In a sign of the times, German shipping line Hapag-Lloyd saw its operating profits fall by more than €150 million euros ($59.4m) due to decreasing freight rates and increasing costs.
In the first half of 2011, the carrier reported earnings before interest and tax of €42 million, compared with a €218 million operating profit during the same period in 2010, although that was a record year for the German company.
It posted a net loss of €32.7 million for the first half of 2011, compared with a profit of €174.9 million a year earlier, because interest payments reached €55.3 million.

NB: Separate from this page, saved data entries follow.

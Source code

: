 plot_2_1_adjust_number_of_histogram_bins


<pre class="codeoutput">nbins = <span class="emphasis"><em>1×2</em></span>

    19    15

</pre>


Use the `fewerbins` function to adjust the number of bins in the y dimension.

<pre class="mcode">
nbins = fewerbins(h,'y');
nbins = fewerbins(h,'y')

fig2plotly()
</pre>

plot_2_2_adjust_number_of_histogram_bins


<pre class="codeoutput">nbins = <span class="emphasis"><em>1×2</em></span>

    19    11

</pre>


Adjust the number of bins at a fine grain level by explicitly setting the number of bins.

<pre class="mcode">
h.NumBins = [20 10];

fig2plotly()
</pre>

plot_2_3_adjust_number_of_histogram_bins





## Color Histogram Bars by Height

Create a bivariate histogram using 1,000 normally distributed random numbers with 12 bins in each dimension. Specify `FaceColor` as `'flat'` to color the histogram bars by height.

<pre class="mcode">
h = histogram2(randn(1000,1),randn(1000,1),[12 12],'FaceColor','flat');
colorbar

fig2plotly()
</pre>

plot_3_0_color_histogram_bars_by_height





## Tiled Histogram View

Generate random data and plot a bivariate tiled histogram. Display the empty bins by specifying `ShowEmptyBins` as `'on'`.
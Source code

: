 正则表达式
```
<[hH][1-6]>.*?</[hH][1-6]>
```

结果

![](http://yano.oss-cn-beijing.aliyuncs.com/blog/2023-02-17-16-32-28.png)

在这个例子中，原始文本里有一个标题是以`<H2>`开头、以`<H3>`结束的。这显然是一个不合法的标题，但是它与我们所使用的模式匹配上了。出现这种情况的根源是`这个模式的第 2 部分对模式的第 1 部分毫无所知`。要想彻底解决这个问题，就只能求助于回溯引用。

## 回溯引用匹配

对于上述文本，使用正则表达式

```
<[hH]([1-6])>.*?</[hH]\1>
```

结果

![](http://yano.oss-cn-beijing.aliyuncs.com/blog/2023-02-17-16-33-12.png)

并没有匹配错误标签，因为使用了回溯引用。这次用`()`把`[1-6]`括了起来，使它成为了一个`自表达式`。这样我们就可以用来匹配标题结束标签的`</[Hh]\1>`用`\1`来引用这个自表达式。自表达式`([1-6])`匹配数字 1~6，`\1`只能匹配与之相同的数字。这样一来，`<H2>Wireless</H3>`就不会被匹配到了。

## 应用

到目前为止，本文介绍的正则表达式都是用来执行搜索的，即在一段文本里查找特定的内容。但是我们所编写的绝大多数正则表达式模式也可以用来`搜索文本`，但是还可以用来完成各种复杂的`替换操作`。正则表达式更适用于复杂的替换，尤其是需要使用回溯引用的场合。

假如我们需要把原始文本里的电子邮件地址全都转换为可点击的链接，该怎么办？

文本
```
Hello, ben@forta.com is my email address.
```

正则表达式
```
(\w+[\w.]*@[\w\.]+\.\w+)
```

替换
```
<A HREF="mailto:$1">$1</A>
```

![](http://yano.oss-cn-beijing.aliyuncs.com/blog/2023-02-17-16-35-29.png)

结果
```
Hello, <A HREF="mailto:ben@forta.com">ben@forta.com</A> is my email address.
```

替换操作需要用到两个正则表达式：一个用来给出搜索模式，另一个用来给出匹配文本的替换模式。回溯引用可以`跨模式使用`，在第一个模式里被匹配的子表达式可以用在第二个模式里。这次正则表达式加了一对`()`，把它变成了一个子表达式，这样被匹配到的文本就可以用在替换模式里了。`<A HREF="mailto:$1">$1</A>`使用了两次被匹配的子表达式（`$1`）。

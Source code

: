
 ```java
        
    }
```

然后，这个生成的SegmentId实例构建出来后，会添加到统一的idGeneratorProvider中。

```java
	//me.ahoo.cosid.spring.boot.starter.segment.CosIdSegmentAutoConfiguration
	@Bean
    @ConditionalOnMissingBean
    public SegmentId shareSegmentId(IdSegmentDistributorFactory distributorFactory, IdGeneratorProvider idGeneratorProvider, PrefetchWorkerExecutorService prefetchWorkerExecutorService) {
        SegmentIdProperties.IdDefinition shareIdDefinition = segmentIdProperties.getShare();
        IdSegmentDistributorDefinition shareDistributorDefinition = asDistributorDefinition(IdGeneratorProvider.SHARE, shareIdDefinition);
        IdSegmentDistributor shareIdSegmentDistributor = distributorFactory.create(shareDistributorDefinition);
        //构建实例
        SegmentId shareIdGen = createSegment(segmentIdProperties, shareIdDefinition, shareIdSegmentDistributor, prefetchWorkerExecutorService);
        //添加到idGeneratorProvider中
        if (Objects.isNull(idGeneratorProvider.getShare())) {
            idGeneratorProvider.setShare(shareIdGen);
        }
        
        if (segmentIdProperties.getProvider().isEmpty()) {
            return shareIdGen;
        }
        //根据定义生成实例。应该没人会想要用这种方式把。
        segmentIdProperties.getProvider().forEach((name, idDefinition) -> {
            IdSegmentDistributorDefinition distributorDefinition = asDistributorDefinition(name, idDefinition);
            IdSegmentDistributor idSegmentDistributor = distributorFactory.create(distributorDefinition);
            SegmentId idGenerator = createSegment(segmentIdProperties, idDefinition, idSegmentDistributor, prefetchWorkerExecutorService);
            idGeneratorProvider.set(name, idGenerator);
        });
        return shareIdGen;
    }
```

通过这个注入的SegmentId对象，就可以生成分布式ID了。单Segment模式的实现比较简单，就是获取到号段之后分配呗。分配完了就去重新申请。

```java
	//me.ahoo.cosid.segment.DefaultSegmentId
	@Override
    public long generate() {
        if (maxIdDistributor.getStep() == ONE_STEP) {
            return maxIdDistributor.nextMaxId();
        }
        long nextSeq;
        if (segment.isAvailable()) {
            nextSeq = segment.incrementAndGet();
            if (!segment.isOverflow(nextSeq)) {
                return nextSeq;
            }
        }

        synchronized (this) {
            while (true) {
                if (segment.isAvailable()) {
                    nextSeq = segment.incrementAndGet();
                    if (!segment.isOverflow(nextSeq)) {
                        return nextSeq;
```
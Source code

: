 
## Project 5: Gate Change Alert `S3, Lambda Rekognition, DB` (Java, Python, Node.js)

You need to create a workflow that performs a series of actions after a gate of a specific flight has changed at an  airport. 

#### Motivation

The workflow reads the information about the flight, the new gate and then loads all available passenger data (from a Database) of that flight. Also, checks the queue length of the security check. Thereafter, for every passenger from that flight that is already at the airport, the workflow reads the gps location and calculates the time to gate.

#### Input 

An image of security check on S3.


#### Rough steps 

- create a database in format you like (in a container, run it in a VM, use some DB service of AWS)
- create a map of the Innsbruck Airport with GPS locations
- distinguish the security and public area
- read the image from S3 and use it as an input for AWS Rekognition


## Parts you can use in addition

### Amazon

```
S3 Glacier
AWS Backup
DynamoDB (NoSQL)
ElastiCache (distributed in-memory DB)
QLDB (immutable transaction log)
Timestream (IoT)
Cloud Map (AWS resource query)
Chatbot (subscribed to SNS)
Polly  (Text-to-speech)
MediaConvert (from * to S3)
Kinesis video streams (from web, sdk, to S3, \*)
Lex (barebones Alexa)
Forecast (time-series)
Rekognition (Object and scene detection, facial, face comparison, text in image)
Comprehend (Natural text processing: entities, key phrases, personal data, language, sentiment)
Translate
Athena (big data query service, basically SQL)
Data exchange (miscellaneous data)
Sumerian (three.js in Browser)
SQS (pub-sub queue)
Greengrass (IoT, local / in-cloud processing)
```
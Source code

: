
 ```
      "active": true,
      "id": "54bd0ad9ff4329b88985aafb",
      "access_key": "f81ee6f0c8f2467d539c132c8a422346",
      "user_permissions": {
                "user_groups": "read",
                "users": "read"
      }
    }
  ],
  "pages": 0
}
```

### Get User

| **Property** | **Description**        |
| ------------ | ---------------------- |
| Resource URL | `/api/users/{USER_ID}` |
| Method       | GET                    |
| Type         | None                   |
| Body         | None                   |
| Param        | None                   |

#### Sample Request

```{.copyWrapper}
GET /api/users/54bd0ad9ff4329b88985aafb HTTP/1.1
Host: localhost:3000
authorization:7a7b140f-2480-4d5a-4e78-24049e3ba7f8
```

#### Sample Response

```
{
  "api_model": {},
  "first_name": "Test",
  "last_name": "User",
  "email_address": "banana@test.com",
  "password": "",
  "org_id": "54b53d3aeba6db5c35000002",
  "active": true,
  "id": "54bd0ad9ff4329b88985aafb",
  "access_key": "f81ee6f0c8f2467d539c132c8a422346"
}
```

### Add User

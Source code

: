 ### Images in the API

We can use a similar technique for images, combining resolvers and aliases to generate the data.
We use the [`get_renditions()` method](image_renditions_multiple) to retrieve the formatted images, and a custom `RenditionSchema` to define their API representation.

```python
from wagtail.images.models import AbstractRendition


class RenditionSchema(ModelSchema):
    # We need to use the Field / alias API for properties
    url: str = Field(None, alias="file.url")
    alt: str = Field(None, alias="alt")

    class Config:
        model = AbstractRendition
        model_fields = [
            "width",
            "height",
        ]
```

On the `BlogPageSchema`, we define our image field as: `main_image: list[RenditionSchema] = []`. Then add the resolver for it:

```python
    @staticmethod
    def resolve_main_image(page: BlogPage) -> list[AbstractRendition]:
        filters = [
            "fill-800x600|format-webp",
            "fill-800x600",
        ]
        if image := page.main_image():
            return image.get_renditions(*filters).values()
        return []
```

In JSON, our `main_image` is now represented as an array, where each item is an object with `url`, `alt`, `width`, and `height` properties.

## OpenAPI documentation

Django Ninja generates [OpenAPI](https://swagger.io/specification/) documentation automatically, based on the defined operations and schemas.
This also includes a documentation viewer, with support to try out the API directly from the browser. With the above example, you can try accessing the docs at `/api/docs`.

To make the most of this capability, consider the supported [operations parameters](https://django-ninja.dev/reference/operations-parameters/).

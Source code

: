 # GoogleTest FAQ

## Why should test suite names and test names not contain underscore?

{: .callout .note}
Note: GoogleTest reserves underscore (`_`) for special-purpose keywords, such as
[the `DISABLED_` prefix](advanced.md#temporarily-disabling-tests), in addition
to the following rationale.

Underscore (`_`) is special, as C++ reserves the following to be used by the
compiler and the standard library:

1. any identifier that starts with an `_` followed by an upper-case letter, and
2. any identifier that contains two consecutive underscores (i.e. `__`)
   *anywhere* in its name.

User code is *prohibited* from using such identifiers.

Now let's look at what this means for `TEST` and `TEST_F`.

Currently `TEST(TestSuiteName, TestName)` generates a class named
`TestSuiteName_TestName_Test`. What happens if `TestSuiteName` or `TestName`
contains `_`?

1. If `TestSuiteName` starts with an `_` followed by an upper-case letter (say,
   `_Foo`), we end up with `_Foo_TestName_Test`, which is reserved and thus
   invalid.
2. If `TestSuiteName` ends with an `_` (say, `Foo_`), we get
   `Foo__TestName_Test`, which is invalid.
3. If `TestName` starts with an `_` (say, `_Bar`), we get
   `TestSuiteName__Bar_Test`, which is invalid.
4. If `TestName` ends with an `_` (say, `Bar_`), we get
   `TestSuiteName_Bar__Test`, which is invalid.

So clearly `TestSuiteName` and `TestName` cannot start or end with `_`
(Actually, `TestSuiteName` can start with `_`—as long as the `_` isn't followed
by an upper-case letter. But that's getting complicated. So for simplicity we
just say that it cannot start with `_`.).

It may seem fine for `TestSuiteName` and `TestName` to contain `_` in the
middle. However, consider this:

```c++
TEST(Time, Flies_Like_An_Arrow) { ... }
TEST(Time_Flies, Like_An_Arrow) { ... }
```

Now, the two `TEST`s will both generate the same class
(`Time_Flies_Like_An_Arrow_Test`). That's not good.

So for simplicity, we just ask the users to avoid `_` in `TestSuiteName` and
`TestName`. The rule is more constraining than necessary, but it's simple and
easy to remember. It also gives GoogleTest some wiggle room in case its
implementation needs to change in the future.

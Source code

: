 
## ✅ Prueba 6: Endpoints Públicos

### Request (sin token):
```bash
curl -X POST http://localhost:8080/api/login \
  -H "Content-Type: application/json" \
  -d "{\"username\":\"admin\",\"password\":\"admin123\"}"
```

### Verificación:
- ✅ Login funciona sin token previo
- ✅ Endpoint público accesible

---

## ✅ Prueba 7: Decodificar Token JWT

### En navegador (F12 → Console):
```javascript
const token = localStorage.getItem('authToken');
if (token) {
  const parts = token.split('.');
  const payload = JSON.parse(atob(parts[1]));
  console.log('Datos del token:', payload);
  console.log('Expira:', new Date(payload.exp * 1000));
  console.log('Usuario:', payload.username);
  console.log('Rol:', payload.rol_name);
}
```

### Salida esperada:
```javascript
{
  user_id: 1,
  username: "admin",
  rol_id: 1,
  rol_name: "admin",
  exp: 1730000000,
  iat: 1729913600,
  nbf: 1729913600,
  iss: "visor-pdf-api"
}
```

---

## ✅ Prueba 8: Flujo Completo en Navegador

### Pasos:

The company blamed its decline in fortunes primarily on freight rates, particularly on the Asia-Europe trade, and significantly higher fuel costs.
Hapag-Lloyd saw its average first-quarter freight rate of $1,563 per teu decline to $1,531 per teu in the second quarter, resulting in an average freight rate of $1546 per teu for the first half of 2011.
The North Atlantic accounted for 582,000teu (up 1.5%), Latin America 559,000teu (+7%), Far East 549,000teu (down 2.6%), transpacific 560,000teu (+8.3%) and Australasia 284,000teu.
Hapag Lloyd’s major shareholder, Tui, said it was no longer prepared to give a time-frame for its planned sale of the carrier.